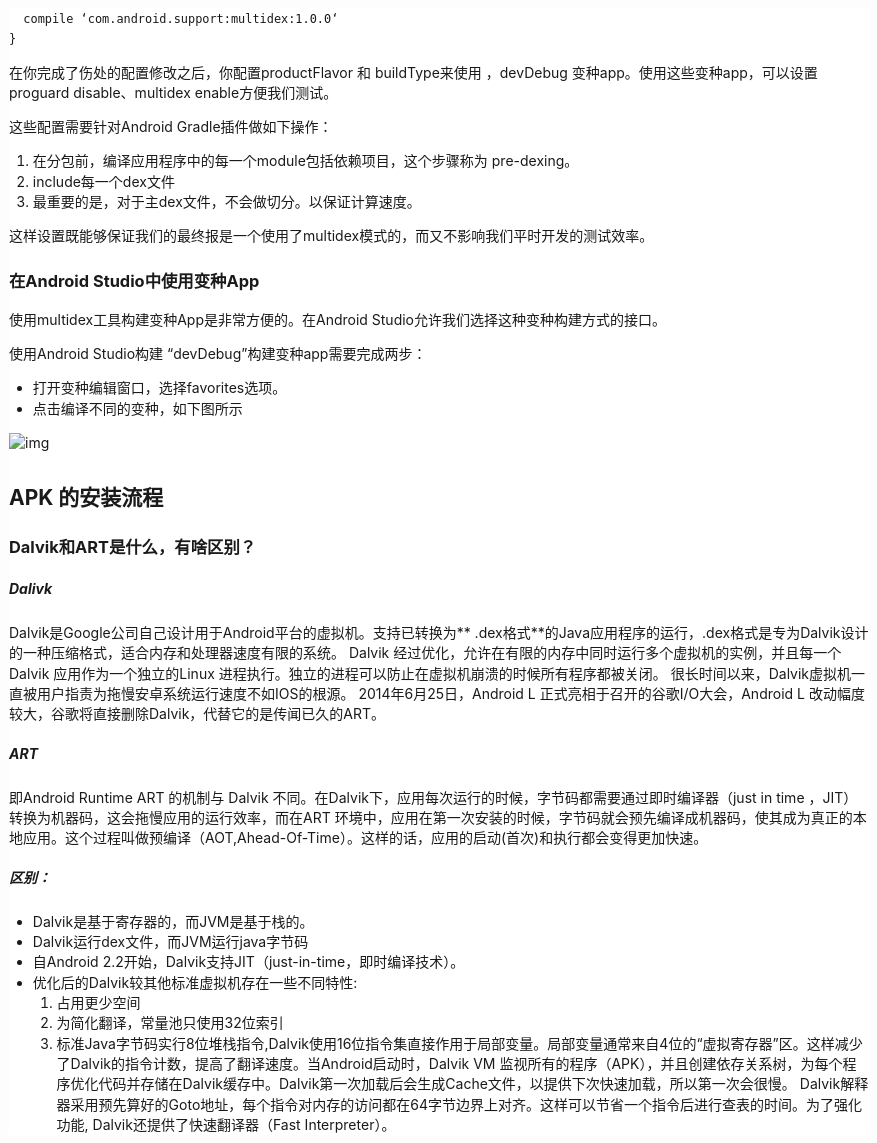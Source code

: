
 ```
  compile ‘com.android.support:multidex:1.0.0‘
}
```



在你完成了伤处的配置修改之后，你配置productFlavor 和 buildType来使用 ，devDebug 变种app。使用这些变种app，可以设置proguard disable、multidex enable方便我们测试。

这些配置需要针对Android Gradle插件做如下操作：

1. 在分包前，编译应用程序中的每一个module包括依赖项目，这个步骤称为 pre-dexing。
2. include每一个dex文件
3. 最重要的是，对于主dex文件，不会做切分。以保证计算速度。

这样设置既能够保证我们的最终报是一个使用了multidex模式的，而又不影响我们平时开发的测试效率。



### 在Android Studio中使用变种App

使用multidex工具构建变种App是非常方便的。在Android Studio允许我们选择这种变种构建方式的接口。

使用Android Studio构建 “devDebug”构建变种app需要完成两步：

- 打开变种编辑窗口，选择favorites选项。
- 点击编译不同的变种，如下图所示 

![img](https://images2015.cnblogs.com/blog/573504/201601/573504-20160126173906723-2095133998.png)





## APK 的安装流程

### Dalvik和ART是什么，有啥区别？

##### Dalivk

Dalvik是Google公司自己设计用于Android平台的虚拟机。支持已转换为** .dex格式**的Java应用程序的运行，.dex格式是专为Dalvik设计的一种压缩格式，适合内存和处理器速度有限的系统。
 Dalvik 经过优化，允许在有限的内存中同时运行多个虚拟机的实例，并且每一个Dalvik 应用作为一个独立的Linux 进程执行。独立的进程可以防止在虚拟机崩溃的时候所有程序都被关闭。
 很长时间以来，Dalvik虚拟机一直被用户指责为拖慢安卓系统运行速度不如IOS的根源。
 2014年6月25日，Android L 正式亮相于召开的谷歌I/O大会，Android L 改动幅度较大，谷歌将直接删除Dalvik，代替它的是传闻已久的ART。

##### ART

即Android Runtime
 ART 的机制与 Dalvik 不同。在Dalvik下，应用每次运行的时候，字节码都需要通过即时编译器（just in time ，JIT）转换为机器码，这会拖慢应用的运行效率，而在ART 环境中，应用在第一次安装的时候，字节码就会预先编译成机器码，使其成为真正的本地应用。这个过程叫做预编译（AOT,Ahead-Of-Time）。这样的话，应用的启动(首次)和执行都会变得更加快速。

##### 区别：

* Dalvik是基于寄存器的，而JVM是基于栈的。
* Dalvik运行dex文件，而JVM运行java字节码
* 自Android 2.2开始，Dalvik支持JIT（just-in-time，即时编译技术）。
* 优化后的Dalvik较其他标准虚拟机存在一些不同特性:　
    1. 占用更少空间　
    2. 为简化翻译，常量池只使用32位索引　
    3. 标准Java字节码实行8位堆栈指令,Dalvik使用16位指令集直接作用于局部变量。局部变量通常来自4位的“虚拟寄存器”区。这样减少了Dalvik的指令计数，提高了翻译速度。当Android启动时，Dalvik VM 监视所有的程序（APK），并且创建依存关系树，为每个程序优化代码并存储在Dalvik缓存中。Dalvik第一次加载后会生成Cache文件，以提供下次快速加载，所以第一次会很慢。
        Dalvik解释器采用预先算好的Goto地址，每个指令对内存的访问都在64字节边界上对齐。这样可以节省一个指令后进行查表的时间。为了强化功能, Dalvik还提供了快速翻译器（Fast Interpreter）。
* * *
* _ACTION ITEM_
If any entry holds a picture, drop the picture and copy everything else exactly.

* _ANSWER SPACE_
Source code

:
 ```
  compile ‘com.android.support:multidex:1.0.0‘
}
```



在你完成了伤处的配置修改之后，你配置productFlavor 和 buildType来使用 ，devDebug 变种app。使用这些变种app，可以设置proguard disable、multidex enable方便我们测试。

这些配置需要针对Android Gradle插件做如下操作：

1. 在分包前，编译应用程序中的每一个module包括依赖项目，这个步骤称为 pre-dexing。
2. include每一个dex文件
3. 最重要的是，对于主dex文件，不会做切分。以保证计算速度。

这样设置既能够保证我们的最终报是一个使用了multidex模式的，而又不影响我们平时开发的测试效率。



### 在Android Studio中使用变种App

使用multidex工具构建变种App是非常方便的。在Android Studio允许我们选择这种变种构建方式的接口。

使用Android Studio构建 “devDebug”构建变种app需要完成两步：

- 打开变种编辑窗口，选择favorites选项。
- 点击编译不同的变种，如下图所示 

![img](https://images2015.cnblogs.com/blog/573504/201601/573504-20160126173906723-2095133998.png)





## APK 的安装流程

### Dalvik和ART是什么，有啥区别？

##### Dalivk

Dalvik是Google公司自己设计用于Android平台的虚拟机。支持已转换为** .dex格式**的Java应用程序的运行，.dex格式是专为Dalvik设计的一种压缩格式，适合内存和处理器速度有限的系统。
 Dalvik 经过优化，允许在有限的内存中同时运行多个虚拟机的实例，并且每一个Dalvik 应用作为一个独立的Linux 进程执行。独立的进程可以防止在虚拟机崩溃的时候所有程序都被关闭。
 很长时间以来，Dalvik虚拟机一直被用户指责为拖慢安卓系统运行速度不如IOS的根源。
 2014年6月25日，Android L 正式亮相于召开的谷歌I/O大会，Android L 改动幅度较大，谷歌将直接删除Dalvik，代替它的是传闻已久的ART。

##### ART

即Android Runtime
 ART 的机制与 Dalvik 不同。在Dalvik下，应用每次运行的时候，字节码都需要通过即时编译器（just in time ，JIT）转换为机器码，这会拖慢应用的运行效率，而在ART 环境中，应用在第一次安装的时候，字节码就会预先编译成机器码，使其成为真正的本地应用。这个过程叫做预编译（AOT,Ahead-Of-Time）。这样的话，应用的启动(首次)和执行都会变得更加快速。

##### 区别：

* Dalvik是基于寄存器的，而JVM是基于栈的。
* Dalvik运行dex文件，而JVM运行java字节码
* 自Android 2.2开始，Dalvik支持JIT（just-in-time，即时编译技术）。
* 优化后的Dalvik较其他标准虚拟机存在一些不同特性:　
    1. 占用更少空间　
    2. 为简化翻译，常量池只使用32位索引　
    3. 标准Java字节码实行8位堆栈指令,Dalvik使用16位指令集直接作用于局部变量。局部变量通常来自4位的“虚拟寄存器”区。这样减少了Dalvik的指令计数，提高了翻译速度。当Android启动时，Dalvik VM 监视所有的程序（APK），并且创建依存关系树，为每个程序优化代码并存储在Dalvik缓存中。Dalvik第一次加载后会生成Cache文件，以提供下次快速加载，所以第一次会很慢。
        Dalvik解释器采用预先算好的Goto地址，每个指令对内存的访问都在64字节边界上对齐。这样可以节省一个指令后进行查表的时间。为了强化功能, Dalvik还提供了快速翻译器（Fast Interpreter）。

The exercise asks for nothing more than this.